The report itself states, almost as an aside, that “Historically, Rotherham had a good network of local youth services.”

This, however, was less the product of the economic weight of the town’s now-defunct mining and engineering industries than it was the social and political influence of a militant workers’ movement.

The transformation of the Labour Party and the trade unions into appendages of the corporations and super-rich put an end to this. It was not only that Labour unceremoniously abandoned its former working class base. It turned on it with a vengeance. Social gains were ransacked to pay for tax cuts and other subventions to the financial oligarchy. In government, Labour functioned as the mouthpiece for billionaires such as Rupert Murdoch and a career-advancement vehicle for a corrupt, self-satisfied layer of the petty bourgeoisie, while the towns and cities it controlled locally became modern-day rotten boroughs.

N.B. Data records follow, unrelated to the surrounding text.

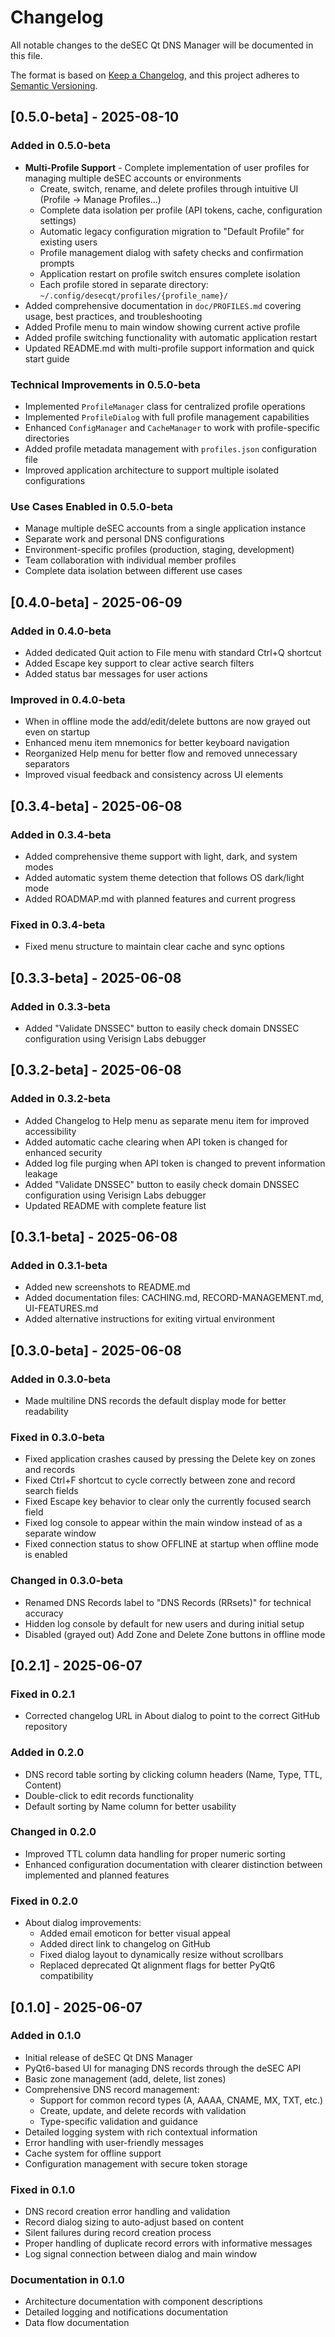 # Changelog

All notable changes to the deSEC Qt DNS Manager will be documented in this file.

The format is based on [Keep a Changelog](https://keepachangelog.com/en/1.0.0/),
and this project adheres to [Semantic Versioning](https://semver.org/spec/v2.0.0.html).

## [0.5.0-beta] - 2025-08-10

### Added in 0.5.0-beta

- **Multi-Profile Support** - Complete implementation of user profiles for managing multiple deSEC accounts or environments
  - Create, switch, rename, and delete profiles through intuitive UI (Profile → Manage Profiles...)
  - Complete data isolation per profile (API tokens, cache, configuration settings)
  - Automatic legacy configuration migration to "Default Profile" for existing users
  - Profile management dialog with safety checks and confirmation prompts
  - Application restart on profile switch ensures complete isolation
  - Each profile stored in separate directory: `~/.config/desecqt/profiles/{profile_name}/`
- Added comprehensive documentation in `doc/PROFILES.md` covering usage, best practices, and troubleshooting
- Added Profile menu to main window showing current active profile
- Added profile switching functionality with automatic application restart
- Updated README.md with multi-profile support information and quick start guide

### Technical Improvements in 0.5.0-beta

- Implemented `ProfileManager` class for centralized profile operations
- Implemented `ProfileDialog` with full profile management capabilities
- Enhanced `ConfigManager` and `CacheManager` to work with profile-specific directories
- Added profile metadata management with `profiles.json` configuration file
- Improved application architecture to support multiple isolated configurations

### Use Cases Enabled in 0.5.0-beta

- Manage multiple deSEC accounts from a single application instance
- Separate work and personal DNS configurations
- Environment-specific profiles (production, staging, development)
- Team collaboration with individual member profiles
- Complete data isolation between different use cases

## [0.4.0-beta] - 2025-06-09

### Added in 0.4.0-beta

- Added dedicated Quit action to File menu with standard Ctrl+Q shortcut
- Added Escape key support to clear active search filters
- Added status bar messages for user actions

### Improved in 0.4.0-beta

- When in offline mode the add/edit/delete buttons are now grayed out even on startup
- Enhanced menu item mnemonics for better keyboard navigation
- Reorganized Help menu for better flow and removed unnecessary separators
- Improved visual feedback and consistency across UI elements

## [0.3.4-beta] - 2025-06-08

### Added in 0.3.4-beta

- Added comprehensive theme support with light, dark, and system modes
- Added automatic system theme detection that follows OS dark/light mode
- Added ROADMAP.md with planned features and current progress

### Fixed in 0.3.4-beta

- Fixed menu structure to maintain clear cache and sync options

## [0.3.3-beta] - 2025-06-08

### Added in 0.3.3-beta

- Added "Validate DNSSEC" button to easily check domain DNSSEC configuration using Verisign Labs debugger

## [0.3.2-beta] - 2025-06-08

### Added in 0.3.2-beta

- Added Changelog to Help menu as separate menu item for improved accessibility
- Added automatic cache clearing when API token is changed for enhanced security
- Added log file purging when API token is changed to prevent information leakage
- Added "Validate DNSSEC" button to easily check domain DNSSEC configuration using Verisign Labs debugger
- Updated README with complete feature list

## [0.3.1-beta] - 2025-06-08

### Added in 0.3.1-beta

- Added new screenshots to README.md
- Added documentation files: CACHING.md, RECORD-MANAGEMENT.md, UI-FEATURES.md
- Added alternative instructions for exiting virtual environment

## [0.3.0-beta] - 2025-06-08

### Added in 0.3.0-beta

- Made multiline DNS records the default display mode for better readability

### Fixed in 0.3.0-beta

- Fixed application crashes caused by pressing the Delete key on zones and records
- Fixed Ctrl+F shortcut to cycle correctly between zone and record search fields
- Fixed Escape key behavior to clear only the currently focused search field
- Fixed log console to appear within the main window instead of as a separate window
- Fixed connection status to show OFFLINE at startup when offline mode is enabled

### Changed in 0.3.0-beta

- Renamed DNS Records label to "DNS Records (RRsets)" for technical accuracy
- Hidden log console by default for new users and during initial setup
- Disabled (grayed out) Add Zone and Delete Zone buttons in offline mode

## [0.2.1] - 2025-06-07

### Fixed in 0.2.1

- Corrected changelog URL in About dialog to point to the correct GitHub repository

### Added in 0.2.0

- DNS record table sorting by clicking column headers (Name, Type, TTL, Content)
- Double-click to edit records functionality
- Default sorting by Name column for better usability

### Changed in 0.2.0

- Improved TTL column data handling for proper numeric sorting
- Enhanced configuration documentation with clearer distinction between implemented and planned features

### Fixed in 0.2.0

- About dialog improvements:
  - Added email emoticon for better visual appeal
  - Added direct link to changelog on GitHub
  - Fixed dialog layout to dynamically resize without scrollbars
  - Replaced deprecated Qt alignment flags for better PyQt6 compatibility

## [0.1.0] - 2025-06-07

### Added in 0.1.0

- Initial release of deSEC Qt DNS Manager
- PyQt6-based UI for managing DNS records through the deSEC API
- Basic zone management (add, delete, list zones)
- Comprehensive DNS record management:
  - Support for common record types (A, AAAA, CNAME, MX, TXT, etc.)
  - Create, update, and delete records with validation
  - Type-specific validation and guidance
- Detailed logging system with rich contextual information
- Error handling with user-friendly messages
- Cache system for offline support
- Configuration management with secure token storage

### Fixed in 0.1.0

- DNS record creation error handling and validation
- Record dialog sizing to auto-adjust based on content
- Silent failures during record creation process
- Proper handling of duplicate record errors with informative messages
- Log signal connection between dialog and main window

### Documentation in 0.1.0

- Architecture documentation with component descriptions
- Detailed logging and notifications documentation
- Data flow documentation
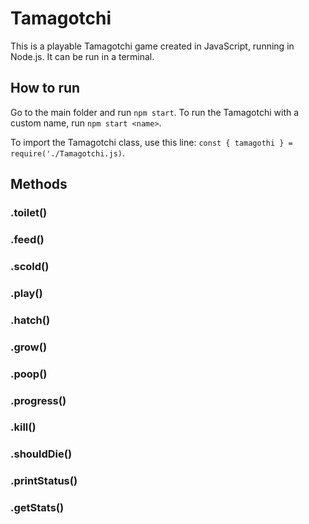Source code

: # Tamagotchi

This is a playable Tamagotchi game created in JavaScript, running in Node.js.
It can be run in a terminal.

## How to run

Go to the main folder and run `npm start`.
To run the Tamagotchi with a custom name, run `npm start <name>`.

To import the Tamagotchi class, use this line:
 `const { tamagothi } = require('./Tamagotchi.js)`.

## Methods

### .toilet()

### .feed()

### .scold()

### .play()

### .hatch()

### .grow()

### .poop()

### .progress()

### .kill()

### .shouldDie()

### .printStatus()

### .getStats()
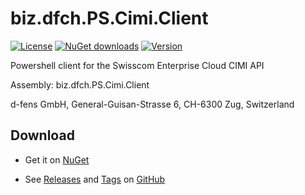 # biz.dfch.PS.Cimi.Client
[![License](https://img.shields.io/badge/license-Apache%20License%202.0-blue.svg)](https://github.com/dfensgmbh/biz.dfch.PS.Cimi.Client/blob/master/LICENSE)
[![NuGet downloads](https://img.shields.io/nuget/dt/biz.dfch.PS.Cimi.Client.svg)](https://www.nuget.org/packages/biz.dfch.PS.Cimi.Client/)
[![Version](https://img.shields.io/nuget/v/biz.dfch.PS.Cimi.Client.svg)](https://www.nuget.org/packages/biz.dfch.PS.Cimi.Client/)

Powershell client for the Swisscom Enterprise Cloud CIMI API

Assembly: biz.dfch.PS.Cimi.Client

d-fens GmbH, General-Guisan-Strasse 6, CH-6300 Zug, Switzerland

## Download

* Get it on [NuGet](https://www.nuget.org/packages/biz.dfch.PS.Cimi.Client/)

* See [Releases](https://github.com/dfensgmbh/biz.dfch.PS.Cimi.Client/releases) and [Tags](https://github.com/dfensgmbh/biz.dfch.PS.Cimi.Client/tags) on [GitHub](https://github.com/dfensgmbh/biz.dfch.PS.Cimi.Client)
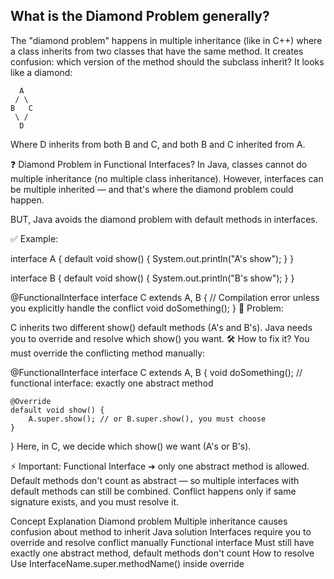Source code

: ## What is the Diamond Problem generally?
The "diamond problem" happens in multiple inheritance (like in C++) where a class inherits from two classes that 
have the same method.
It creates confusion: which version of the method should the subclass inherit?
It looks like a diamond:

      A
     / \
    B   C
     \ /
      D
Where D inherits from both B and C, and both B and C inherited from A.

❓ Diamond Problem in Functional Interfaces?
In Java, classes cannot do multiple inheritance (no multiple class inheritance).
However, interfaces can be multiple inherited — and that's where the diamond problem could happen.

BUT, Java avoids the diamond problem with default methods in interfaces.

✅ Example:

interface A {
default void show() {
System.out.println("A's show");
}
}

interface B {
default void show() {
System.out.println("B's show");
}
}

@FunctionalInterface
interface C extends A, B {
// Compilation error unless you explicitly handle the conflict
void doSomething();
}
🔴 Problem:

C inherits two different show() default methods (A's and B's).
Java needs you to override and resolve which show() you want.
🛠 How to fix it?
You must override the conflicting method manually:

@FunctionalInterface
interface C extends A, B {
void doSomething(); // functional interface: exactly one abstract method

    @Override
    default void show() {
        A.super.show(); // or B.super.show(), you must choose
    }
}
Here, in C, we decide which show() we want (A's or B's).

⚡ Important:
Functional Interface ➔ only one abstract method is allowed.
Default methods don't count as abstract — so multiple interfaces with default methods can still be combined.
Conflict happens only if same signature exists, and you must resolve it.

Concept	                  Explanation
Diamond problem	         Multiple inheritance causes confusion about method to inherit
Java solution	         Interfaces require you to override and resolve conflict manually
Functional interface	 Must still have exactly one abstract method, default methods don't count
How to resolve	         Use InterfaceName.super.methodName() inside override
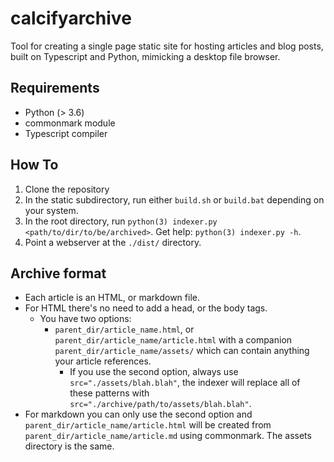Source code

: # calcifyarchive

Tool for creating a single page static site for hosting articles and blog posts, built on Typescript and Python, mimicking a desktop file browser.

## Requirements

 * Python (> 3.6)
  * commonmark module
 * Typescript compiler

## How To

  1. Clone the repository
  2. In the static subdirectory, run either `build.sh` or `build.bat` depending on your system.
  3. In the root directory, run `python(3) indexer.py <path/to/dir/to/be/archived>`. Get help: `python(3) indexer.py -h`.
  4. Point a webserver at the `./dist/` directory.

## Archive format

  * Each article is an HTML, or markdown file.
  * For HTML there's no need to add a head, or the body tags.
    * You have two options:
      * `parent_dir/article_name.html`, or `parent_dir/article_name/article.html` with a companion `parent_dir/article_name/assets/` which can contain anything your article references.
        * If you use the second option, always use `src="./assets/blah.blah"`, the indexer will replace all of these patterns with `src="./archive/path/to/assets/blah.blah"`.
  * For markdown you can only use the second option and `parent_dir/article_name/article.html` will be created from `parent_dir/article_name/article.md` using commonmark. The assets directory is the same.
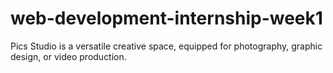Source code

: # web-development-internship-week1
Pics Studio is a versatile creative space, equipped for photography, graphic design, or video production.
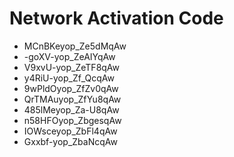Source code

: # Network Activation Code
* MCnBKeyop_Ze5dMqAw
* -goXV-yop_ZeAIYqAw
* V9xvU-yop_ZeTF8qAw
* y4RiU-yop_Zf_QcqAw
* 9wPldOyop_ZfZv0qAw
* QrTMAuyop_ZfYu8qAw
* 485lMeyop_Za-U8qAw
* n58HFOyop_ZbgesqAw
* IOWsceyop_ZbFl4qAw
* Gxxbf-yop_ZbaNcqAw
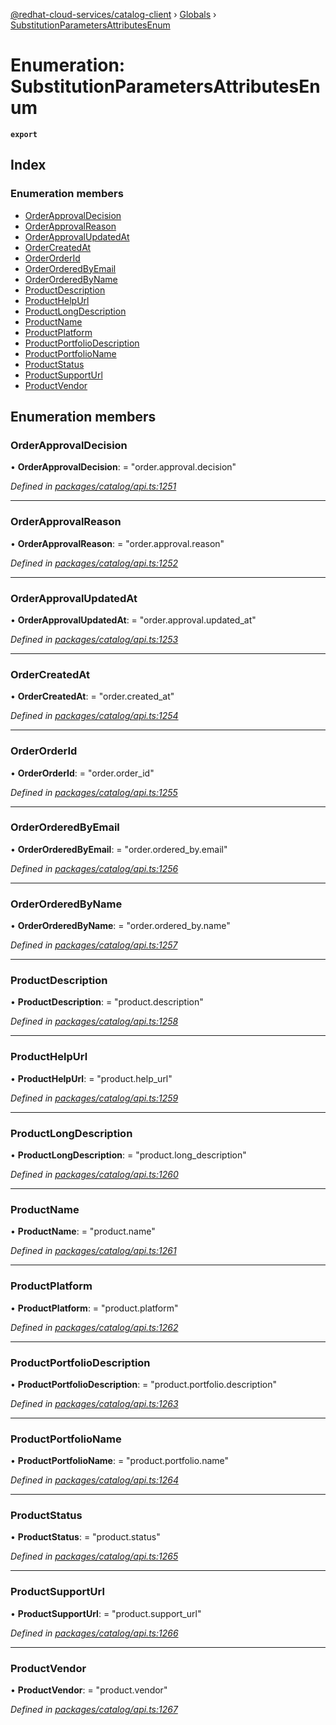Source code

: [@redhat-cloud-services/catalog-client](../README.md) › [Globals](../globals.md) › [SubstitutionParametersAttributesEnum](substitutionparametersattributesenum.md)

# Enumeration: SubstitutionParametersAttributesEnum

**`export`** 

## Index

### Enumeration members

* [OrderApprovalDecision](substitutionparametersattributesenum.md#orderapprovaldecision)
* [OrderApprovalReason](substitutionparametersattributesenum.md#orderapprovalreason)
* [OrderApprovalUpdatedAt](substitutionparametersattributesenum.md#orderapprovalupdatedat)
* [OrderCreatedAt](substitutionparametersattributesenum.md#ordercreatedat)
* [OrderOrderId](substitutionparametersattributesenum.md#orderorderid)
* [OrderOrderedByEmail](substitutionparametersattributesenum.md#orderorderedbyemail)
* [OrderOrderedByName](substitutionparametersattributesenum.md#orderorderedbyname)
* [ProductDescription](substitutionparametersattributesenum.md#productdescription)
* [ProductHelpUrl](substitutionparametersattributesenum.md#producthelpurl)
* [ProductLongDescription](substitutionparametersattributesenum.md#productlongdescription)
* [ProductName](substitutionparametersattributesenum.md#productname)
* [ProductPlatform](substitutionparametersattributesenum.md#productplatform)
* [ProductPortfolioDescription](substitutionparametersattributesenum.md#productportfoliodescription)
* [ProductPortfolioName](substitutionparametersattributesenum.md#productportfolioname)
* [ProductStatus](substitutionparametersattributesenum.md#productstatus)
* [ProductSupportUrl](substitutionparametersattributesenum.md#productsupporturl)
* [ProductVendor](substitutionparametersattributesenum.md#productvendor)

## Enumeration members

###  OrderApprovalDecision

• **OrderApprovalDecision**: = "order.approval.decision"

*Defined in [packages/catalog/api.ts:1251](https://github.com/RedHatInsights/javascript-clients/blob/master/packages/catalog/api.ts#L1251)*

___

###  OrderApprovalReason

• **OrderApprovalReason**: = "order.approval.reason"

*Defined in [packages/catalog/api.ts:1252](https://github.com/RedHatInsights/javascript-clients/blob/master/packages/catalog/api.ts#L1252)*

___

###  OrderApprovalUpdatedAt

• **OrderApprovalUpdatedAt**: = "order.approval.updated_at"

*Defined in [packages/catalog/api.ts:1253](https://github.com/RedHatInsights/javascript-clients/blob/master/packages/catalog/api.ts#L1253)*

___

###  OrderCreatedAt

• **OrderCreatedAt**: = "order.created_at"

*Defined in [packages/catalog/api.ts:1254](https://github.com/RedHatInsights/javascript-clients/blob/master/packages/catalog/api.ts#L1254)*

___

###  OrderOrderId

• **OrderOrderId**: = "order.order_id"

*Defined in [packages/catalog/api.ts:1255](https://github.com/RedHatInsights/javascript-clients/blob/master/packages/catalog/api.ts#L1255)*

___

###  OrderOrderedByEmail

• **OrderOrderedByEmail**: = "order.ordered_by.email"

*Defined in [packages/catalog/api.ts:1256](https://github.com/RedHatInsights/javascript-clients/blob/master/packages/catalog/api.ts#L1256)*

___

###  OrderOrderedByName

• **OrderOrderedByName**: = "order.ordered_by.name"

*Defined in [packages/catalog/api.ts:1257](https://github.com/RedHatInsights/javascript-clients/blob/master/packages/catalog/api.ts#L1257)*

___

###  ProductDescription

• **ProductDescription**: = "product.description"

*Defined in [packages/catalog/api.ts:1258](https://github.com/RedHatInsights/javascript-clients/blob/master/packages/catalog/api.ts#L1258)*

___

###  ProductHelpUrl

• **ProductHelpUrl**: = "product.help_url"

*Defined in [packages/catalog/api.ts:1259](https://github.com/RedHatInsights/javascript-clients/blob/master/packages/catalog/api.ts#L1259)*

___

###  ProductLongDescription

• **ProductLongDescription**: = "product.long_description"

*Defined in [packages/catalog/api.ts:1260](https://github.com/RedHatInsights/javascript-clients/blob/master/packages/catalog/api.ts#L1260)*

___

###  ProductName

• **ProductName**: = "product.name"

*Defined in [packages/catalog/api.ts:1261](https://github.com/RedHatInsights/javascript-clients/blob/master/packages/catalog/api.ts#L1261)*

___

###  ProductPlatform

• **ProductPlatform**: = "product.platform"

*Defined in [packages/catalog/api.ts:1262](https://github.com/RedHatInsights/javascript-clients/blob/master/packages/catalog/api.ts#L1262)*

___

###  ProductPortfolioDescription

• **ProductPortfolioDescription**: = "product.portfolio.description"

*Defined in [packages/catalog/api.ts:1263](https://github.com/RedHatInsights/javascript-clients/blob/master/packages/catalog/api.ts#L1263)*

___

###  ProductPortfolioName

• **ProductPortfolioName**: = "product.portfolio.name"

*Defined in [packages/catalog/api.ts:1264](https://github.com/RedHatInsights/javascript-clients/blob/master/packages/catalog/api.ts#L1264)*

___

###  ProductStatus

• **ProductStatus**: = "product.status"

*Defined in [packages/catalog/api.ts:1265](https://github.com/RedHatInsights/javascript-clients/blob/master/packages/catalog/api.ts#L1265)*

___

###  ProductSupportUrl

• **ProductSupportUrl**: = "product.support_url"

*Defined in [packages/catalog/api.ts:1266](https://github.com/RedHatInsights/javascript-clients/blob/master/packages/catalog/api.ts#L1266)*

___

###  ProductVendor

• **ProductVendor**: = "product.vendor"

*Defined in [packages/catalog/api.ts:1267](https://github.com/RedHatInsights/javascript-clients/blob/master/packages/catalog/api.ts#L1267)*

Jay’s report provides a glimpse of this process, detailing how, from the early 2000s, social services were collapsing under the impact of budget cuts and growing caseload numbers. In 2003, Rotherham social services faced “serious vacancy levels.” By 2008-2009, this had become “acute”—as high as 43 percent—with “more than one in every two team manager posts vacant.” This was the year following the economic crash, in which billions of pounds were diverted from public funds to settle the gambling debts of the banks.

Meanwhile, the social problems facing the town were growing exponentially. Jay reports that more than a third of the children affected by sexual exploitation were known to social services. There was a history of domestic violence in 46 percent of cases, issues of parental addiction in 20 percent of cases and parental mental health problems in more than a third. A third of the children exploited had mental health problems, and two thirds emotional difficulties. A large number were supposedly “in care”—i.e., wards of the local authority. So traumatic was the background of most of these children that many did not realise they were being exploited. Neglect and abuse were a normal part of their lives.

If the children’s exploiters were able to treat them as “white trash,” it is because such a view was shared by a number of people meant to be responsible for their care. Where the children or their parents sought help from the authorities, there was little forthcoming. The report describes how, among police chiefs, council leaders and department heads, the attitude was that children at risk had brought it upon themselves.

What accounts for such a degree of callousness? The mantra of the Conservatives and Labour alike is that there exists an “underclass,” undeserving and “feral.” While the last two decades have seen a record growth in social inequality, working class children are routinely demonised as worthless and little more than potential criminals and deviants.

Punitive law-and-order measures are portrayed as the cure for all social ills. Even while the coalition government unveiled the largest austerity measures since the 1930s, it introduced elections for local Police and Crime Commissioners (PCCs). These “crime tsars” would make policing more accountable to the local communities, it was claimed.

The opposite is true. Rotherham’s PCC, Shaun Wright, was responsible for children and young people’s services from 2005 to 2010. But he can only be removed from office if found guilty of a criminal offence. Wright has refused so far to vacate his post—worth an estimated £150,000 per annum in salary, pensions and perks.

Amid the mea culpa of Labour councillors and various agencies and the crocodile tears of the right, nothing fundamentally will change in Rotherham or elsewhere.

Barely noted in any of the commentary is Jay’s warning that changes to local authority funding have led to a “dramatic reduction in resources available to Rotherham and neighbouring Councils.”

“By 2016, Rotherham will have lost 33 percent of its spending power in real terms compared to 2010/11,” she states, highlighting the “extreme pressure that reductions in public spending are placing on Councils such as Rotherham, which is faced with high demands for vulnerable children and families’ services, associated with significant levels of poverty and deprivation.”